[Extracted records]
^^^^^^^^^^^^^^^^

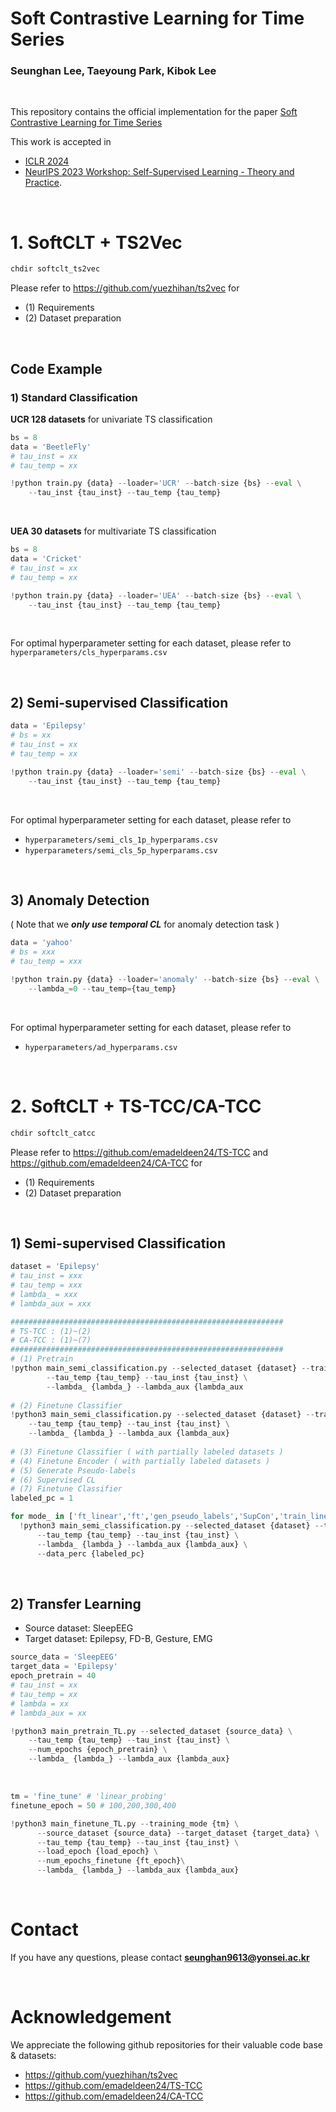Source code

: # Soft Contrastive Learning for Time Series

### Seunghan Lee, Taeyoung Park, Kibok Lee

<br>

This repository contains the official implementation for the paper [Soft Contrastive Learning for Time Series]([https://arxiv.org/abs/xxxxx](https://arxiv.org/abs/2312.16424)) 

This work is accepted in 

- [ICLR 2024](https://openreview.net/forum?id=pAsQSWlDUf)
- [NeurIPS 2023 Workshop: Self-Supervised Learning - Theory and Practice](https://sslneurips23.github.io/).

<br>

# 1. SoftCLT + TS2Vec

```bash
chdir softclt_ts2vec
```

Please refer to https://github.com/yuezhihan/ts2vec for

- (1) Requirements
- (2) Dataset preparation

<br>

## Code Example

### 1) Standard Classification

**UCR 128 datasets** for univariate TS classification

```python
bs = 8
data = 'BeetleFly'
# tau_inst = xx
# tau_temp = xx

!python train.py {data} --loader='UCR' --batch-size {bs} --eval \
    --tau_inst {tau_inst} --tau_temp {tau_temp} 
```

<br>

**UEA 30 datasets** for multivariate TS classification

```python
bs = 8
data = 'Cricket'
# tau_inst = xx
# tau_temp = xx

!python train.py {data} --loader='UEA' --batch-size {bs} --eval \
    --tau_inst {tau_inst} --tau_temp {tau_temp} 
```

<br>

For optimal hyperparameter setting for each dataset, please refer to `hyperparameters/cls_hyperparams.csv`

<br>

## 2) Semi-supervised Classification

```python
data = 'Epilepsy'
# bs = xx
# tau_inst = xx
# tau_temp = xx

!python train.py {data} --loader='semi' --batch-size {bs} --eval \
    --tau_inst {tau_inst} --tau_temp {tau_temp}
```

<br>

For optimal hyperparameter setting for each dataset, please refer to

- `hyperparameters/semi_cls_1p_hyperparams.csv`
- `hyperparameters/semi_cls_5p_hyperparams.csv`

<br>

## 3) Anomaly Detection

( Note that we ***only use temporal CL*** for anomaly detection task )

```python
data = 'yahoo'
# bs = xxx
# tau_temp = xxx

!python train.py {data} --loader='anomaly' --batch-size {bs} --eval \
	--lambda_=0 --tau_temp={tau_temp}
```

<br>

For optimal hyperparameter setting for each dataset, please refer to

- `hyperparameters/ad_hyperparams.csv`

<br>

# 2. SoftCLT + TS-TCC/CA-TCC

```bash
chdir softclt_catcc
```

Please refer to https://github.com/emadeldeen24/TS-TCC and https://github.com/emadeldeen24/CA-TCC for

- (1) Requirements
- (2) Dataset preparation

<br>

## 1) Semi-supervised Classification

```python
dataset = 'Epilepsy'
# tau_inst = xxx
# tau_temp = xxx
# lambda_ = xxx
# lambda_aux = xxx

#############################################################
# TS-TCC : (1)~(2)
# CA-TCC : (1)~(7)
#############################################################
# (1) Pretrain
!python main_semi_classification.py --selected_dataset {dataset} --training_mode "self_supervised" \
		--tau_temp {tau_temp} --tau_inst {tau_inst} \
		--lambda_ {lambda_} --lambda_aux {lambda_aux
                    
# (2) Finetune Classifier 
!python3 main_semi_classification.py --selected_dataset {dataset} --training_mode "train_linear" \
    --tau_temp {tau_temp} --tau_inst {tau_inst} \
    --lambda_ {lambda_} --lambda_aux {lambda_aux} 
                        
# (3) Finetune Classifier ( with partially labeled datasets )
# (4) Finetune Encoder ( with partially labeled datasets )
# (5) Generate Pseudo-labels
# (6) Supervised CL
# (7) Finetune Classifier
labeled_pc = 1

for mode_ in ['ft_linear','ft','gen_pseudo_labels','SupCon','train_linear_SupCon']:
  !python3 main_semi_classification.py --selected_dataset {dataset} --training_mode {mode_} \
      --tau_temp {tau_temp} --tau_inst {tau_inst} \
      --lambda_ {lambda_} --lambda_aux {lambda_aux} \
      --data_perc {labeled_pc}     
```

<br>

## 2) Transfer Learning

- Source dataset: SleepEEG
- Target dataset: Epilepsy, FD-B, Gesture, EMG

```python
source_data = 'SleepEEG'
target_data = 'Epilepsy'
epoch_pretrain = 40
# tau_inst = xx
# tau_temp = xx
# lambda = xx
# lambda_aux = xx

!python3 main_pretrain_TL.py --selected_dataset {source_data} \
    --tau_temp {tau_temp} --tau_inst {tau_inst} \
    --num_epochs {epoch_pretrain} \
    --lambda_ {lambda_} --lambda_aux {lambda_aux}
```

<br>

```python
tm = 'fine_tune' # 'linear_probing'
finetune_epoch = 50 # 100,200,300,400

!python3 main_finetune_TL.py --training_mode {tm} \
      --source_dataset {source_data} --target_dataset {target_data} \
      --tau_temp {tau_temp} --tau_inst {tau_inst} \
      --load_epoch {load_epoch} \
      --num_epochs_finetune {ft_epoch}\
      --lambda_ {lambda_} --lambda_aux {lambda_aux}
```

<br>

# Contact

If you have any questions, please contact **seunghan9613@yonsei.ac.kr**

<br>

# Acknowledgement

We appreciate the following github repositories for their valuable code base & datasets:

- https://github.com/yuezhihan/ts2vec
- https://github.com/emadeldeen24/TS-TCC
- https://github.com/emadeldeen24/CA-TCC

^^^^^^^^^^^^^^^^

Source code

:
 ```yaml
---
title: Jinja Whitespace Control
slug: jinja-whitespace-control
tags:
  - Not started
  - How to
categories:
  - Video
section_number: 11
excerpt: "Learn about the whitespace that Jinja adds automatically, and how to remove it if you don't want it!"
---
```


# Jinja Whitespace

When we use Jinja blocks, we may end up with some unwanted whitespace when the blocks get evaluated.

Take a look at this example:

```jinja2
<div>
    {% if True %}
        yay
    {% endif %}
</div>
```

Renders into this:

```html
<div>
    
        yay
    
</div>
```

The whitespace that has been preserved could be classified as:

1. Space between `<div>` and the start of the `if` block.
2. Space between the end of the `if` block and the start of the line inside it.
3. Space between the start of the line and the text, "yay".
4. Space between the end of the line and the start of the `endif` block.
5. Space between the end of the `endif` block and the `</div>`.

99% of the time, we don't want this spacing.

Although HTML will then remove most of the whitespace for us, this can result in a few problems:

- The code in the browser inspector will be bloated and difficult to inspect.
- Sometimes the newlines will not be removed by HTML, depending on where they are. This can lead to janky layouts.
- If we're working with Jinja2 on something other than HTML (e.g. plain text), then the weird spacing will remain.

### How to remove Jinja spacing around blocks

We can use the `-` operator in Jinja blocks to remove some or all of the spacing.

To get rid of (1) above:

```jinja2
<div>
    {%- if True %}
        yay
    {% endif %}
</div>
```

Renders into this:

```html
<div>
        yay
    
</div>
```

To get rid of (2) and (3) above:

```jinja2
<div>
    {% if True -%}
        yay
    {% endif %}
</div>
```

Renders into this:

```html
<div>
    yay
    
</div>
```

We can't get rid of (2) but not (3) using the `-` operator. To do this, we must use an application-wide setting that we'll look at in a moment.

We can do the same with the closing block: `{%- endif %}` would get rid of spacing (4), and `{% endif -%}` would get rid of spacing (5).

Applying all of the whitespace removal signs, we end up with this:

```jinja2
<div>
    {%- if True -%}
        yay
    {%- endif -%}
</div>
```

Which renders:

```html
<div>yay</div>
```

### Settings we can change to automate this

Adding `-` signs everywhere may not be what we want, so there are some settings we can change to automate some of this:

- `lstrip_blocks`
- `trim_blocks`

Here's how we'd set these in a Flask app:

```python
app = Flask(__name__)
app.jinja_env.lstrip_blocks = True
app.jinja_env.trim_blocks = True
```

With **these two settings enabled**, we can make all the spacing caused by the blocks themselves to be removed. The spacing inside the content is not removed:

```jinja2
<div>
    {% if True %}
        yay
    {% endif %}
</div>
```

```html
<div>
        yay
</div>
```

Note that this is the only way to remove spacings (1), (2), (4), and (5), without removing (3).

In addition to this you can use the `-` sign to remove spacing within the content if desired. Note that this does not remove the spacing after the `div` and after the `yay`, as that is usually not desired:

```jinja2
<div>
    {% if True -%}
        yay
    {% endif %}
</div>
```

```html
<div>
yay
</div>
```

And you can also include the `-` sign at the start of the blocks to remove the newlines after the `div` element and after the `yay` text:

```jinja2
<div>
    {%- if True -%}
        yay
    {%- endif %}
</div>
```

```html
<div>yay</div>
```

^^^^^^^^^^^^^^^^

Task goal = Check each line above for the string "content", then copy the ones that have it.

Solved exercise =
With **these two settings enabled**, we can make all the spacing caused by the blocks themselves to be removed. The spacing inside the content is not removed:
In addition to this you can use the `-` sign to remove spacing within the content if desired. Note that this does not remove the spacing after the `div` and after the `yay`, as that is usually not desired:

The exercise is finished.